EXERCISE PROMPT. The required output is the exact run of lines below that opens at the line with "- [ ] To Myself?" and closes at the line with "2. Acceptor (If".

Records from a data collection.
════
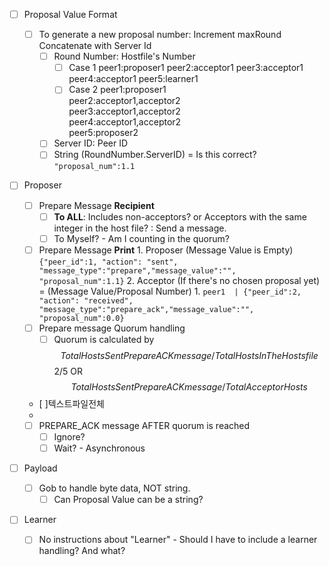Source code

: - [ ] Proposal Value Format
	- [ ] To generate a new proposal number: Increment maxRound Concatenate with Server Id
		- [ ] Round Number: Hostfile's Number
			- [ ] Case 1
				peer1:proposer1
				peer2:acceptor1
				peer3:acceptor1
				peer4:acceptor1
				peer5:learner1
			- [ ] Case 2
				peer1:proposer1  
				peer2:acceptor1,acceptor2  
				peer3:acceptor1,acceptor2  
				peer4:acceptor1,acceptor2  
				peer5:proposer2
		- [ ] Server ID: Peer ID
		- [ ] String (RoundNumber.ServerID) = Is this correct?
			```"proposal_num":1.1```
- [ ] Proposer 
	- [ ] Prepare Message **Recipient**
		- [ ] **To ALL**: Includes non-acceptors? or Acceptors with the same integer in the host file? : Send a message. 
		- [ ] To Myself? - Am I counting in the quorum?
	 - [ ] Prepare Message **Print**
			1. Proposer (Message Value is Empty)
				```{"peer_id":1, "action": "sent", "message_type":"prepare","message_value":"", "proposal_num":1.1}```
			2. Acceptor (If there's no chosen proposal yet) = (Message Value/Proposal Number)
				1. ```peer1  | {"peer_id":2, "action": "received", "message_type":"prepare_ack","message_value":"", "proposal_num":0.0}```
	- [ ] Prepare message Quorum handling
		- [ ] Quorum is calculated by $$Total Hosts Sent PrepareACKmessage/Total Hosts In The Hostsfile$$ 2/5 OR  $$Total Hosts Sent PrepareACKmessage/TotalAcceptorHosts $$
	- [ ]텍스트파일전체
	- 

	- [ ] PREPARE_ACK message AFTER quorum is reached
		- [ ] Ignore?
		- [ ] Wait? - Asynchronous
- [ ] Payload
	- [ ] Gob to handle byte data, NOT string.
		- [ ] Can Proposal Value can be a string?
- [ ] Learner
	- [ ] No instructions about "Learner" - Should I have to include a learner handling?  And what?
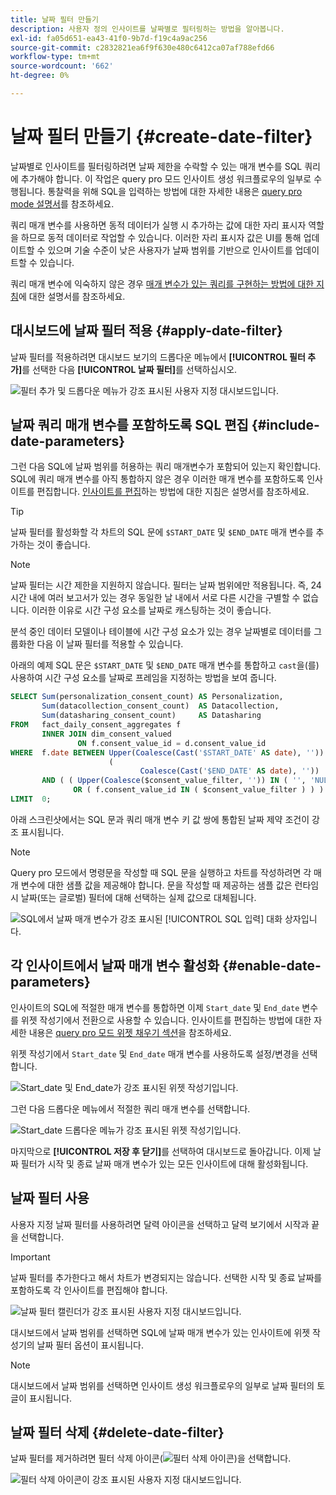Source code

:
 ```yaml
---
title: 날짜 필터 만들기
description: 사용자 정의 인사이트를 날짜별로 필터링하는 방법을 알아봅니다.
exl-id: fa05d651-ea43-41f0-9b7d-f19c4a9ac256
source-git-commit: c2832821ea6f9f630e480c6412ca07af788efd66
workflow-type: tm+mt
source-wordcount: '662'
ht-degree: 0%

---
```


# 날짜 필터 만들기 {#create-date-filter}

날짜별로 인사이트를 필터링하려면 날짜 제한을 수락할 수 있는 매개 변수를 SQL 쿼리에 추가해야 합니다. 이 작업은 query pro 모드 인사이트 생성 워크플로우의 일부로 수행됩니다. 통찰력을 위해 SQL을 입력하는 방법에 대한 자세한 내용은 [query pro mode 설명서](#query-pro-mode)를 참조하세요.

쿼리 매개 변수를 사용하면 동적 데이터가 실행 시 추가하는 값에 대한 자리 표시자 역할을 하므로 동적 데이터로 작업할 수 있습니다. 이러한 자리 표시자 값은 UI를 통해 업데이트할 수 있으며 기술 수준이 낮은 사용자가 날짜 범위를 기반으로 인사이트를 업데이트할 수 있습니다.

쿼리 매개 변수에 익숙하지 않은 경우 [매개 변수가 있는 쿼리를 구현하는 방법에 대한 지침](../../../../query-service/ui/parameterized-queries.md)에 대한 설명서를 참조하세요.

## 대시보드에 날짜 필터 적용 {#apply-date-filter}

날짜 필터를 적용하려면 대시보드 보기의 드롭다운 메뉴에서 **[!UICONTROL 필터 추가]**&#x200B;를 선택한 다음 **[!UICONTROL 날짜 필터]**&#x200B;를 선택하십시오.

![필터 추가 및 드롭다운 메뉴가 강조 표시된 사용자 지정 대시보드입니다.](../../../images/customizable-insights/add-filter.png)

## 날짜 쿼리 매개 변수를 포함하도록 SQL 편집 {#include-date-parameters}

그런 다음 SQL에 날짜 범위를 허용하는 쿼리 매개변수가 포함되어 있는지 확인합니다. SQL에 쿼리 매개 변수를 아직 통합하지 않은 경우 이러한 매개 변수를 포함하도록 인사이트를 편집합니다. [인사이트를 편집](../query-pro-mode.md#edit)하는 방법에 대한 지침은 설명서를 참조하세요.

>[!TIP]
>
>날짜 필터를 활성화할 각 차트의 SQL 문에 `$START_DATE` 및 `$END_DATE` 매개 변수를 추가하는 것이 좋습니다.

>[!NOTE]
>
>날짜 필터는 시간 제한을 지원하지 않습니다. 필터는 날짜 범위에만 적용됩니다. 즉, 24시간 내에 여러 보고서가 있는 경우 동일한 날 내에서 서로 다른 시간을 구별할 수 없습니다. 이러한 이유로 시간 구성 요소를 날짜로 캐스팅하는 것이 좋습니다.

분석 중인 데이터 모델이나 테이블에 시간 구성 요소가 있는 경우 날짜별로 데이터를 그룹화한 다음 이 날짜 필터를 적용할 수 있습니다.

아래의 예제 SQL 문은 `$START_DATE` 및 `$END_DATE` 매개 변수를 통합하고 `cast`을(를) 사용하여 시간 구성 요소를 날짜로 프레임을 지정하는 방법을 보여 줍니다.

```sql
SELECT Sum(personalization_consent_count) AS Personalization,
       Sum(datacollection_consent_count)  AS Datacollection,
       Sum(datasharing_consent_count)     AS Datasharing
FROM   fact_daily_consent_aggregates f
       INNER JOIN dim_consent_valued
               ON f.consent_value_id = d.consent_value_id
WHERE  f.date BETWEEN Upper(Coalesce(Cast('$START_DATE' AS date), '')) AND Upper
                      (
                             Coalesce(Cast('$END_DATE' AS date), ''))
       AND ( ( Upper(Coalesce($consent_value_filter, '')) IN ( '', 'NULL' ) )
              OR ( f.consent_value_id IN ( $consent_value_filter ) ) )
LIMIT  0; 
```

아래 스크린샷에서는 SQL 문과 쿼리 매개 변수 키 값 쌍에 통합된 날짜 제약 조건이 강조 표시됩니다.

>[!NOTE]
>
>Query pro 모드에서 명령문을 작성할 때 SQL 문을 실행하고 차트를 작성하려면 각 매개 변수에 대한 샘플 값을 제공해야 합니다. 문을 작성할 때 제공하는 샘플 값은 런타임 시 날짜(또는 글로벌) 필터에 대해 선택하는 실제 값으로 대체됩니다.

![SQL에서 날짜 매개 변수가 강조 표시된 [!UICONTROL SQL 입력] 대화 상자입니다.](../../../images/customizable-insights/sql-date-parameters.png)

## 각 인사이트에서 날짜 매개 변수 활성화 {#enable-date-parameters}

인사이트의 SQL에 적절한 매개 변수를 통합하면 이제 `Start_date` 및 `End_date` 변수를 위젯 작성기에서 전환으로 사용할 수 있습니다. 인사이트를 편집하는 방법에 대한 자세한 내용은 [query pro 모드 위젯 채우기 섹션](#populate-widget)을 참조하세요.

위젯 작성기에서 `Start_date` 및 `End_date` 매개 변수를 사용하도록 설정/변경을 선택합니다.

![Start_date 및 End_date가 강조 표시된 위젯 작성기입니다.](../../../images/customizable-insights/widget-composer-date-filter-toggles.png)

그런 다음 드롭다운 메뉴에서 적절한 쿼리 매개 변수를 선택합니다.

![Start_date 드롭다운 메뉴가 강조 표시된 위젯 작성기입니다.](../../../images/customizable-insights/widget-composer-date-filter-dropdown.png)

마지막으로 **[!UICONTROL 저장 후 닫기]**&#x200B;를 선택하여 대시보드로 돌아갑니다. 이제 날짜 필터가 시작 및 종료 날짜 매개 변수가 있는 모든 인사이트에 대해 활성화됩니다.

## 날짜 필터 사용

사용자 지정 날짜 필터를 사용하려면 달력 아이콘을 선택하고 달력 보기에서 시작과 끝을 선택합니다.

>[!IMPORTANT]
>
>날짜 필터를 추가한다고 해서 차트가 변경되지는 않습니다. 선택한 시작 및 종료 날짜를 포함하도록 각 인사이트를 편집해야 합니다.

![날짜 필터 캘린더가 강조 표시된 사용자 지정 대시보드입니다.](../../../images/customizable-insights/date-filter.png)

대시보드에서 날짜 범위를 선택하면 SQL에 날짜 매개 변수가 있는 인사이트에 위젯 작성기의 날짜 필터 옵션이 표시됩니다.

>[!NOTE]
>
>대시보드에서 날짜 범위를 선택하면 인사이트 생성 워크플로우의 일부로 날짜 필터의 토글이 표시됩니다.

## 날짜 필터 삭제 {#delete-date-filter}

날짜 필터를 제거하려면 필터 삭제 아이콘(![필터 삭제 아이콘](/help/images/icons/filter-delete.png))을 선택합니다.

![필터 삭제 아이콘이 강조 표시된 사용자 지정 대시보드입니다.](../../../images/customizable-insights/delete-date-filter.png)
════
TASK RESPONSE.
		- [ ] To Myself? - Am I counting in the quorum?
	 - [ ] Prepare Message **Print**
			1. Proposer (Message Value is Empty)
				```{"peer_id":1, "action": "sent", "message_type":"prepare","message_value":"", "proposal_num":1.1}```
			2. Acceptor (If there's no chosen proposal yet) = (Message Value/Proposal Number)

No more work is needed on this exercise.